The storm that only days earlier threatened 160 mph winds and a 12-foot storm surge rolled in around midday Thursday. It made landfall just south of isolated Ocracoke Island with a five-foot surge and gusts that rattled plywood boards spray-painted "Bring it on Izzy."

"A lot of trees are down -- there's one down across the garage," Rudy Austin said as he looked out on his yard in Ocracoke surrounded by a knee-deep soup of sea water and debris. "There's a lot of stuff floating around: boards and buoys and boxes and young'uns' plastic toys."

Despite downed trees, snarled air traffic and widespread power outages, there were no immediate reports of any deaths or widespread flooding.

But

National Hurricane Center

Director Max Mayfield said fast-moving Isabel still posed a threat because of its dimensions -- about the size of Colorado --and its potential to bring six to 10 inches of rain and flooding to an East Coast already sodden from one of the wettest summers in years.

"This is certainly not over for people experiencing Hurricane Isabel," he said. "This hurricane will not be remembered for how strong it is. It will be remembered for how large it is."

There were isolated areas of damage and distress on the Outer Banks. The storm tore apart two beach houses in Nags Head, picking up the washer, dryer and refrigerator and carrying them about 500 feet down the street.

Wind blew out the windows of a storm shelter near Elizabeth City, injuring five people hit by flying glass. In the community of Harlow, just inland from the coast, rescue teams were dispatched after about 130 people were trapped by floodwaters, possibly in their own homes.

The storm spread rain across North Carolina and Virginia and into Maryland, Delaware and parts of West Virginia and Pennsylvania.

Isabel's top sustained wind eased to nearly 90 mph after it hit land, and it was expected to continue weakening. Hurricane-force wind -- at least 74 mph -- extended up to 100 miles out from the center.

At 5 p.m. EDT, the center of Isabel's "very large eye" was over North Carolina's Pamlico Sound, between the mainland and the Outer Banks. It was moving northwest at around 24 mph.

It was expected to move north across Virginia and cut through western Pennsylvania and western New York state before dissipating in Canada by Saturday.

Rhonda Davis, whose parents had to be airlifted from their home in 1999 when Hurricane Floyd killed 56 people, said she was not convinced Isabel would leave eastern North Carolina unscathed.

"When something like this happens, I don't care what it is, you prepare for the worst," she said. "I don't think it's going to be bigger than Floyd, but I think it's going to be larger than what people think."

Up to a foot of rain was possible in West Virginia's hilly Eastern Panhandle, and six to nine inches was forecast for parts of Pennsylvania.

President Bush granted North Carolina Gov.

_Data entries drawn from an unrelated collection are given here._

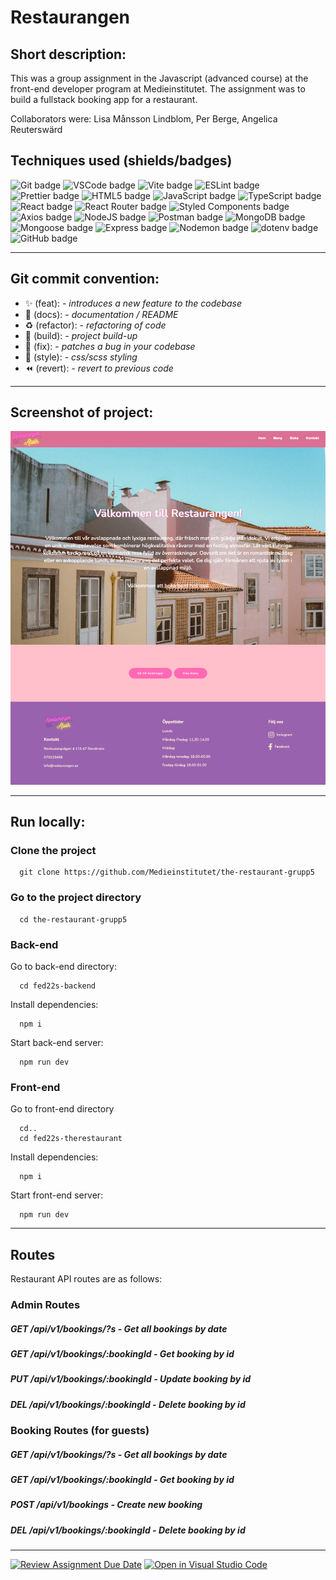 # Restaurangen

## Short description:

This was a group assignment in the Javascript (advanced course) at the front-end developer program at Medieinstitutet. The assignment was to build a fullstack booking app for a restaurant.

Collaborators were: Lisa Månsson Lindblom, Per Berge, Angelica Reuterswärd

## Techniques used (shields/badges)
![Git badge](https://img.shields.io/badge/GIT-E44C30?style=for-the-badge&logo=git&logoColor=white/to/img.png) 
![VSCode badge](https://img.shields.io/badge/VSCode-0078D4?style=for-the-badge&logo=visual%20studio%20code&logoColor=white/to/img.png)
![Vite badge](https://img.shields.io/badge/Vite-B73BFE?style=for-the-badge&logo=vite&logoColor=FFD62E/to/img.png) 
![ESLint badge](https://img.shields.io/badge/eslint-3A33D1?style=for-the-badge&logo=eslint&logoColor=white/to/img.png)
![Prettier badge](https://img.shields.io/badge/prettier-1A2C34?style=for-the-badge&logo=prettier&logoColor=F7BA3E/to/img.png)
![HTML5 badge](https://img.shields.io/badge/HTML5-E34F26?style=for-the-badge&logo=html5&logoColor=white/to/img.png)
![JavaScript badge](https://img.shields.io/badge/JavaScript-323330?style=for-the-badge&logo=javascript&logoColor=F7DF1E/to/img.png)
![TypeScript badge](https://img.shields.io/badge/TypeScript-007ACC?style=for-the-badge&logo=typescript&logoColor=white/to/img.png)
![React badge](https://img.shields.io/badge/React-20232A?style=for-the-badge&logo=react&logoColor=61DAFB/to/img.png) 
![React Router badge](https://img.shields.io/badge/React_Router-CA4245?style=for-the-badge&logo=react-router&logoColor=white/to/img.png) 
![Styled Components badge](https://img.shields.io/badge/styled--components-DB7093?style=for-the-badge&logo=styled-components&logoColor=white/to/img.png) 
![Axios badge](https://img.shields.io/badge/-AXIOS-yellow?style=for-the-badge&logo=appveyor/to/img.png) 
![NodeJS badge](https://img.shields.io/badge/Node.js-339933?style=for-the-badge&logo=nodedotjs&logoColor=white/to/img.png) 
![Postman badge](https://img.shields.io/badge/Postman-FF6C37?style=for-the-badge&logo=Postman&logoColor=white/to/img.png) 
![MongoDB badge](https://img.shields.io/badge/MongoDB-4EA94B?style=for-the-badge&logo=mongodb&logoColor=white/to/img.png) 
![Mongoose badge](https://img.shields.io/badge/-MONGOOSE-blue?style=for-the-badge&logo=appveyor/to/img.png) 
![Express badge](https://img.shields.io/badge/Express.js-000000?style=for-the-badge&logo=express&logoColor=white/to/img.png) 
![Nodemon badge](https://img.shields.io/badge/-NODEMON-orange?style=for-the-badge&logo=appveyor/to/img.png) 
![dotenv badge](https://img.shields.io/badge/-DOTENV-lightgrey?style=for-the-badge&logo=appveyor/to/img.png) 
![GitHub badge](https://img.shields.io/badge/GitHub-100000?style=for-the-badge&logo=github&logoColor=white/to/img.png)


---

## Git commit convention:
- :sparkles: (feat): - *introduces a new feature to the codebase*
- :memo: (docs): - *documentation / README*
- :recycle: (refactor): - *refactoring of code*
- :construction_worker: (build): - *project build-up*
- :bug: (fix): - *patches a bug in your codebase*
- :lipstick: (style): - *css/scss styling*
- :rewind: (revert): - *revert to previous code*

---

## Screenshot of project:
![Demonstration of project](/fed22s-therestaurant/src/assets/Restaurant.png?raw=true "Restaurant - screenshot of group project")

---


## Run locally:

### Clone the project

```terminal
  git clone https://github.com/Medieinstitutet/the-restaurant-grupp5
```


### Go to the project directory

```terminal
  cd the-restaurant-grupp5
```


### Back-end
Go to back-end directory:
```terminal
  cd fed22s-backend
```

Install dependencies:
```terminal
  npm i
```
Start back-end server:
```terminal
  npm run dev
```


### Front-end
Go to front-end directory
```terminal
  cd..
  cd fed22s-therestaurant
```
Install dependencies:
```terminal
  npm i
```
Start front-end server:
```terminal
  npm run dev
```

---

## Routes
Restaurant API routes are as follows:

### Admin Routes 

##### GET /api/v1/bookings/?s - Get all bookings by date

##### GET /api/v1/bookings/:bookingId - Get booking by id

##### PUT /api/v1/bookings/:bookingId - Update booking by id

##### DEL /api/v1/bookings/:bookingId - Delete booking by id


### Booking Routes (for guests)

##### GET /api/v1/bookings/?s - Get all bookings by date

##### GET /api/v1/bookings/:bookingId - Get booking by id

##### POST /api/v1/bookings - Create new booking

##### DEL /api/v1/bookings/:bookingId - Delete booking by id

---


[![Review Assignment Due Date](https://classroom.github.com/assets/deadline-readme-button-24ddc0f5d75046c5622901739e7c5dd533143b0c8e959d652212380cedb1ea36.svg)](https://classroom.github.com/a/hi08v2nl)
[![Open in Visual Studio Code](https://classroom.github.com/assets/open-in-vscode-718a45dd9cf7e7f842a935f5ebbe5719a5e09af4491e668f4dbf3b35d5cca122.svg)](https://classroom.github.com/online_ide?assignment_repo_id=11259596&assignment_repo_type=AssignmentRepo)
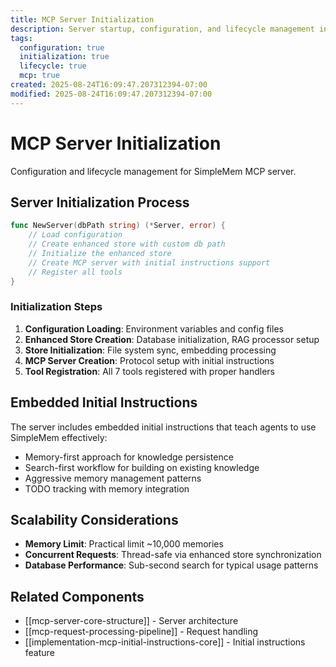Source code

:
 ```yaml
---
title: MCP Server Initialization
description: Server startup, configuration, and lifecycle management in SimpleMem
tags:
  configuration: true
  initialization: true
  lifecycle: true
  mcp: true
created: 2025-08-24T16:09:47.207312394-07:00
modified: 2025-08-24T16:09:47.207312394-07:00
---
```


# MCP Server Initialization

Configuration and lifecycle management for SimpleMem MCP server.

## Server Initialization Process

```go
func NewServer(dbPath string) (*Server, error) {
    // Load configuration
    // Create enhanced store with custom db path  
    // Initialize the enhanced store
    // Create MCP server with initial instructions support
    // Register all tools
}
```

### Initialization Steps

1. **Configuration Loading**: Environment variables and config files
2. **Enhanced Store Creation**: Database initialization, RAG processor setup
3. **Store Initialization**: File system sync, embedding processing
4. **MCP Server Creation**: Protocol setup with initial instructions
5. **Tool Registration**: All 7 tools registered with proper handlers

## Embedded Initial Instructions

The server includes embedded initial instructions that teach agents to use SimpleMem effectively:
- Memory-first approach for knowledge persistence  
- Search-first workflow for building on existing knowledge
- Aggressive memory management patterns
- TODO tracking with memory integration

## Scalability Considerations

- **Memory Limit**: Practical limit ~10,000 memories
- **Concurrent Requests**: Thread-safe via enhanced store synchronization
- **Database Performance**: Sub-second search for typical usage patterns

## Related Components
- [[mcp-server-core-structure]] - Server architecture
- [[mcp-request-processing-pipeline]] - Request handling
- [[implementation-mcp-initial-instructions-core]] - Initial instructions feature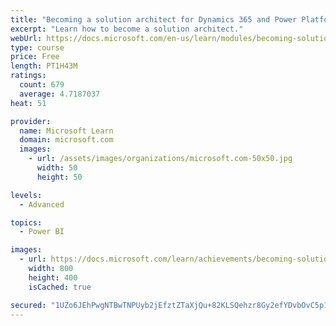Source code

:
 ```yaml
---
title: "Becoming a solution architect for Dynamics 365 and Power Platform"
excerpt: "Learn how to become a solution architect."
webUrl: https://docs.microsoft.com/en-us/learn/modules/becoming-solution-architect/
type: course
price: Free
length: PT1H43M
ratings:
  count: 679
  average: 4.7187037
heat: 51

provider:
  name: Microsoft Learn
  domain: microsoft.com
  images:
    - url: /assets/images/organizations/microsoft.com-50x50.jpg
      width: 50
      height: 50

levels:
  - Advanced

topics:
  - Power BI

images:
  - url: https://docs.microsoft.com/learn/achievements/becoming-solution-architect-social.png
    width: 800
    height: 400
    isCached: true

secured: "1UZo6JEhPwgNTBwTNPUyb2jEfztZTaXjQu+82KLSQehzr8Gy2efYDvbOvC5p1jaj5hw09um7oQ3ZrMaMCjka+3g6XVhDiq19h36ed4LWdNTq4PLyHzle9yg1xXRr8yaidfJ2k5VLdkduRH8/DrNAd2cz8QfGOKPuAhBOYDDfCbUEzzzPpEkUOPk5Bj4aRNkPvHqJeuuiaDdInf7gpT/1JslDpJZFmsXn7+gjKkyF1/Uc3GX+feKmUnwpbkuLLZo5D6xU5JYLTmZGRv8jwgw9prJru1fXDD6ks+8+T2dMsRTBrIQKS+32g9C/k6T3IEjr0Q504ACx0+nJzPLsEn8ijFCfY0M9I4UpMKQZtCOSBU7LW24NzeiTTGji/JhJN/ES0ZNVT3eZzYRTNH8hc2r/LEOuXd+AWlxvG+cPbaV+JT8=;GbJptB29Rf10sD0mbaBvzQ=="
---
```



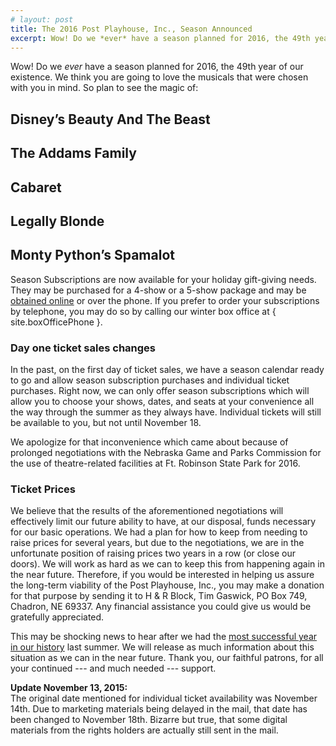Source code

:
```yaml
---
# layout: post
title: The 2016 Post Playhouse, Inc., Season Announced
excerpt: Wow! Do we *ever* have a season planned for 2016, the 49th year of our existence. We think you are going to love the musicals that were chosen with you in mind...
---
```


<script lang="ts">
  import site from "$data/site"
</script>

Wow! Do we _ever_ have a season planned for 2016, the 49th year of our existence. We think you are going to love the musicals that were chosen with you in mind. So plan to see the magic of:

<h2 class="production-title-standalone">Disney’s Beauty And The Beast</h2>
<h2 class="production-title-standalone">The Addams Family</h2>
<h2 class="production-title-standalone">Cabaret</h2>
<h2 class="production-title-standalone">Legally Blonde</h2>
<h2 class="production-title-standalone">Monty Python’s Spamalot</h2>

Season Subscriptions are now available for your holiday gift-giving needs. They may be purchased for a 4-show or a 5-show package and may be [obtained online](https://postplayhousetickets.universitytickets.com/user_pages/event_listings.asp) or over the phone. If you prefer to order your subscriptions by telephone, you may do so by calling our winter box office at { site.boxOfficePhone }.

### Day one ticket sales changes

In the past, on the first day of ticket sales, we have a season calendar ready to go and allow season subscription purchases and individual ticket purchases. Right now, we can only offer season subscriptions which will allow you to choose your shows, dates, and seats at your convenience all the way through the summer as they always have. Individual tickets will still be available to you, but not until November 18.

We apologize for that inconvenience which came about because of prolonged negotiations with the Nebraska Game and Parks Commission for the use of theatre-related facilities at Ft. Robinson State Park for 2016.

### Ticket Prices

We believe that the results of the aforementioned negotiations will effectively limit our future ability to have, at our disposal, funds necessary for our basic operations. We had a plan for how to keep from needing to raise prices for several years, but due to the negotiations, we are in the unfortunate position of raising prices two years in a row (or close our doors). We will work as hard as we can to keep this from happening again in the near future. Therefore, if you would be interested in helping us assure the long-term viability of the Post Playhouse, Inc., you may make a donation for that purpose by sending it to H & R Block, Tim Gaswick, PO Box 749, Chadron, NE 69337. Any financial assistance you could give us would be gratefully appreciated.

This may be shocking news to hear after we had the [most successful year in our history](/news/2015-08-05-thank-you-for-2015-season) last summer. We will release as much information about this situation as we can in the near future. Thank you, our faithful patrons, for all your continued --- and much needed --- support.

**Update November 13, 2015:**  
The original date mentioned for individual ticket availability was November 14th. Due to marketing materials being delayed in the mail, that date has been changed to November 18th. Bizarre but true, that some digital materials from the rights holders are actually still sent in the mail.
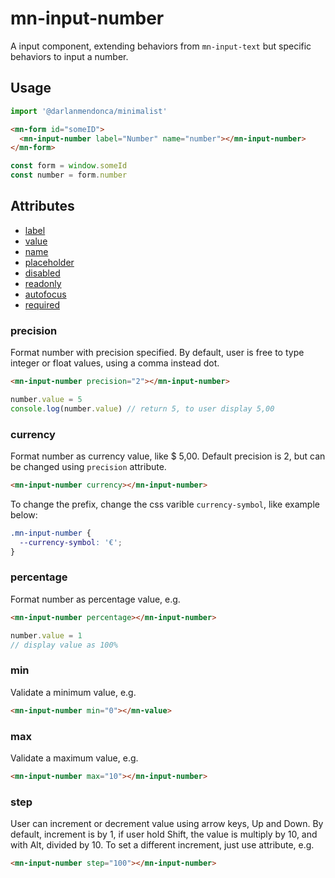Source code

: # mn-input-number

A input component, extending behaviors from `mn-input-text` but specific behaviors to input a number.

## Usage

```js
import '@darlanmendonca/minimalist'
```

```html
<mn-form id="someID">
  <mn-input-number label="Number" name="number"></mn-input-number>
</mn-form>
```

```js
const form = window.someId
const number = form.number
```

## Attributes

- [label](../input/#label)
- [value](../input/#value)
- [name](../input/#name)
- [placeholder](../input/#placeholder)
- [disabled](../input/#disabled)
- [readonly](../input/#readonly)
- [autofocus](../input/#autofocus)
- [required](../input/#required)

### precision

Format number with precision specified. By default, user is free to type integer or float values, using a comma instead dot.

```html
<mn-input-number precision="2"></mn-input-number>
```

```js
number.value = 5
console.log(number.value) // return 5, to user display 5,00
```

### currency

Format number as currency value, like $ 5,00. Default precision is 2, but can be changed using `precision` attribute.

```html
<mn-input-number currency></mn-input-number>
```

To change the prefix, change the css varible `currency-symbol`, like example below:

```css
.mn-input-number {
  --currency-symbol: '€';
}
```

### percentage

Format number as percentage value, e.g.

```html
<mn-input-number percentage></mn-input-number>
```

```js
number.value = 1
// display value as 100%
```

### min

Validate a minimum value, e.g.

```html
<mn-input-number min="0"></mn-value>
```

### max

Validate a maximum value, e.g.

```html
<mn-input-number max="10"></mn-input-number>
```

### step

User can increment or decrement value using arrow keys, Up and Down. By default, increment is by 1, if user hold Shift, the value is multiply by 10, and with Alt, divided by 10. To set a different increment, just use attribute, e.g.

```html
<mn-input-number step="100"></mn-input-number>
```
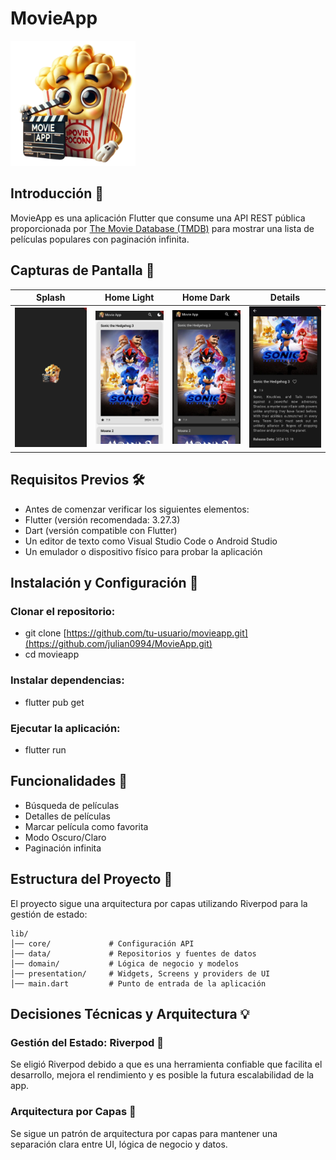 # MovieApp
<img src="https://github.com/julian0994/MovieApp/blob/main/assets/images/IconMovieSF.png" width="200" />


## Introducción 📌

MovieApp es una aplicación Flutter que consume una API REST pública proporcionada por [The Movie Database (TMDB)](https://developer.themoviedb.org/docs/getting-started) para mostrar una lista de películas populares con paginación infinita.

## Capturas de Pantalla 📸

| Splash | Home Light | Home Dark | Details |
|--------|------------|-----------|---------|
| <img src="https://github.com/julian0994/MovieApp/blob/main/assets/images/screenshots/splash.jpeg?raw=true" width="600" /> | <img src="https://github.com/julian0994/MovieApp/blob/main/assets/images/screenshots/homelight.jpeg?raw=true" width="600" /> | <img src="https://github.com/julian0994/MovieApp/blob/main/assets/images/screenshots/homedark.jpeg?raw=true" width="600" /> | <img src="https://github.com/julian0994/MovieApp/blob/main/assets/images/screenshots/details.jpeg?raw=true" width="600" /> |


## Requisitos Previos 🛠

* Antes de comenzar verificar los siguientes elementos:
* Flutter (versión recomendada: 3.27.3)
* Dart (versión compatible con Flutter)
* Un editor de texto como Visual Studio Code o Android Studio
* Un emulador o dispositivo físico para probar la aplicación

## Instalación y Configuración 🚀

### Clonar el repositorio:
* git clone [https://github.com/tu-usuario/movieapp.git](https://github.com/julian0994/MovieApp.git)
* cd movieapp
### Instalar dependencias:
* flutter pub get
### Ejecutar la aplicación:
* flutter run


## Funcionalidades 📌

* Búsqueda de películas
* Detalles de películas
* Marcar película como favorita
* Modo Oscuro/Claro
* Paginación infinita


## Estructura del Proyecto 📂

El proyecto sigue una arquitectura por capas utilizando Riverpod para la gestión de estado:
```
lib/
│── core/             # Configuración API
│── data/             # Repositorios y fuentes de datos
│── domain/           # Lógica de negocio y modelos
│── presentation/     # Widgets, Screens y providers de UI
│── main.dart         # Punto de entrada de la aplicación
```

## Decisiones Técnicas y Arquitectura 💡

### Gestión del Estado: Riverpod 📌

Se eligió Riverpod debido a que es una herramienta confiable que facilita el desarrollo, mejora el rendimiento y es posible la futura escalabilidad de la app.

### Arquitectura por Capas 📌

Se sigue un patrón de arquitectura por capas para mantener una separación clara entre UI, lógica de negocio y datos.


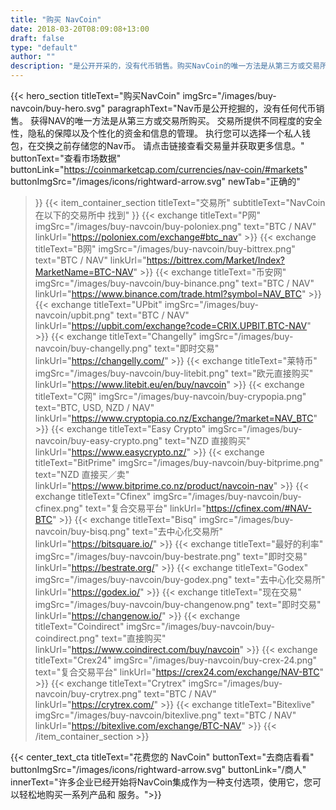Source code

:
 ```yaml
---
title: "购买 NavCoin"
date: 2018-03-20T08:09:08+13:00
draft: false
type: "default"
author: ""
description: "是公开开采的，没有代币销售。购买NavCoin的唯一方法是从第三方或交易所购买。"
---
```

{{< hero_section
titleText="购买NavCoin"
imgSrc="/images/buy-navcoin/buy-hero.svg"
paragraphText="Nav币是公开挖掘的，没有任何代币销售。 获得NAV的唯一方法是从第三方或交易所购买。 交易所提供不同程度的安全性，隐私的保障以及个性化的资金和信息的管理。 执行您可以选择一个私人钱包，在交换之前存储您的Nav币。 请点击链接查看交易量并获取更多信息。"
buttonText="查看市场数据"
buttonLink="https://coinmarketcap.com/currencies/nav-coin/#markets"
buttonImgSrc="/images/icons/rightward-arrow.svg"
newTab="正确的"
>}}
{{< item_container_section
    titleText="交易所"
    subtitleText="NavCoin在以下的交易所中&nbsp;找到"
>}}
    {{< exchange
        titleText="P网"
        imgSrc="/images/buy-navcoin/buy-poloniex.png"
        text="BTC / NAV"
        linkUrl="https://poloniex.com/exchange#btc_nav"
    >}}
    {{< exchange
        titleText="B网"
        imgSrc="/images/buy-navcoin/buy-bittrex.png"
        text="BTC / NAV"
        linkUrl="https://bittrex.com/Market/Index?MarketName=BTC-NAV"
    >}}
    {{< exchange
        titleText="币安网"
        imgSrc="/images/buy-navcoin/buy-binance.png"
        text="BTC / NAV"
        linkUrl="https://www.binance.com/trade.html?symbol=NAV_BTC"
    >}}
    {{< exchange
         titleText="UPbit"
         imgSrc="/images/buy-navcoin/upbit.png"
         text="BTC / NAV"
         linkUrl="https://upbit.com/exchange?code=CRIX.UPBIT.BTC-NAV"
     >}}
     {{< exchange
          titleText="Changelly"
          imgSrc="/images/buy-navcoin/buy-changelly.png"
          text="即时交易"
          linkUrl="https://changelly.com/"
      >}}
      {{< exchange
           titleText="莱特币"
           imgSrc="/images/buy-navcoin/buy-litebit.png"
           text="欧元直接购买"
           linkUrl="https://www.litebit.eu/en/buy/navcoin"
       >}}
    {{< exchange
        titleText="C网"
        imgSrc="/images/buy-navcoin/buy-crypopia.png"
        text="BTC, USD, NZD / NAV"
        linkUrl="https://www.cryptopia.co.nz/Exchange/?market=NAV_BTC"
    >}}
    {{< exchange
         titleText="Easy Crypto"
         imgSrc="/images/buy-navcoin/buy-easy-crypto.png"
         text="NZD 直接购买"
         linkUrl="https://www.easycrypto.nz/"
     >}}
    {{< exchange
         titleText="BitPrime"
         imgSrc="/images/buy-navcoin/buy-bitprime.png"
         text="NZD 直接买／卖"
         linkUrl="https://www.bitprime.co.nz/product/navcoin-nav"
     >}}
    {{< exchange
        titleText="Cfinex"
        imgSrc="/images/buy-navcoin/buy-cfinex.png"
        text="复合交易平台"
        linkUrl="https://cfinex.com/#NAV-BTC"
    >}}
   {{< exchange
        titleText="Bisq"
        imgSrc="/images/buy-navcoin/buy-bisq.png"
        text="去中心化交易所"
        linkUrl="https://bitsquare.io/"
    >}}
   {{< exchange
        titleText="最好的利率"
        imgSrc="/images/buy-navcoin/buy-bestrate.png"
        text="即时交易"
        linkUrl="https://bestrate.org/"
    >}}
   {{< exchange
        titleText="Godex"
        imgSrc="/images/buy-navcoin/buy-godex.png"
        text="去中心化交易所"
        linkUrl="https://godex.io/"
    >}}
   {{< exchange
        titleText="现在交易"
        imgSrc="/images/buy-navcoin/buy-changenow.png"
        text="即时交易"
        linkUrl="https://changenow.io/"
    >}}
   {{< exchange
        titleText="Coindirect"
        imgSrc="/images/buy-navcoin/buy-coindirect.png"
        text="直接购买"
        linkUrl="https://www.coindirect.com/buy/navcoin"
    >}}
   {{< exchange
        titleText="Crex24"
        imgSrc="/images/buy-navcoin/buy-crex-24.png"
        text="复合交易平台"
        linkUrl="https://crex24.com/exchange/NAV-BTC"
    >}}
   {{< exchange
        titleText="Crytrex"
        imgSrc="/images/buy-navcoin/buy-crytrex.png"
        text="BTC / NAV"
        linkUrl="https://crytrex.com/"
    >}}
    {{< exchange
         titleText="Bitexlive"
         imgSrc="/images/buy-navcoin/bitexlive.png"
         text="BTC / NAV"
         linkUrl="https://bitexlive.com/exchange/BTC-NAV"
     >}}
{{< /item_container_section >}}

{{< center_text_cta
    titleText="花费您的 NavCoin"
    buttonText="去商店看看"
    buttonImgSrc="/images/icons/rightward-arrow.svg"
    buttonLink="/商人"
    innerText="许多企业已经开始将NavCoin集成作为一种支付选项，使用它，您可以轻松地购买一系列产品和&nbsp;服务。">}}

Mike Easley's request for a federal disaster declaration, ordering federal aid to the state.

In anticipation of flooding and wind damage, Pennsylvania Gov. Ed Rendell issued a statewide "disaster emergency" declaration. The governors of West Virginia, Maryland, Virginia and Delaware had earlier declared emergencies, and the governor of New Jersey planned a declaration Thursday.

Well over 1,500 flights were canceled at airports in the major eastern cities, said David Stempler, president of the Air Travelers Association. As the storm moved northward, all flights to and from the Washington metropolitan area's airports were likely to be canceled, he said.

The federal government shut down in Washington. Amtrak halted service south of Washington, and the Washington-area Metro system shut down all subway and bus service.

Miss America pageant organizers went ahead with the plans for their annual parade Friday night in Atlantic City, N.J., hoping the boardwalk would escape damage.

For many, the hurricane's passing was merely a sightseeing event.

"For me, this is just like another little rainstorm, but you take what you can get," storm chaser Warren Faidley said as he videotaped the frothy, 15-foot swells on Atlantic Beach, N.C.

He was impressed that in the middle of the hurricane, he was able to get a hot sausage biscuit at a pier right on the beach.

"Hot food during the hurricane," he said, chewing away. "This is the most gentlemanly chase of all times."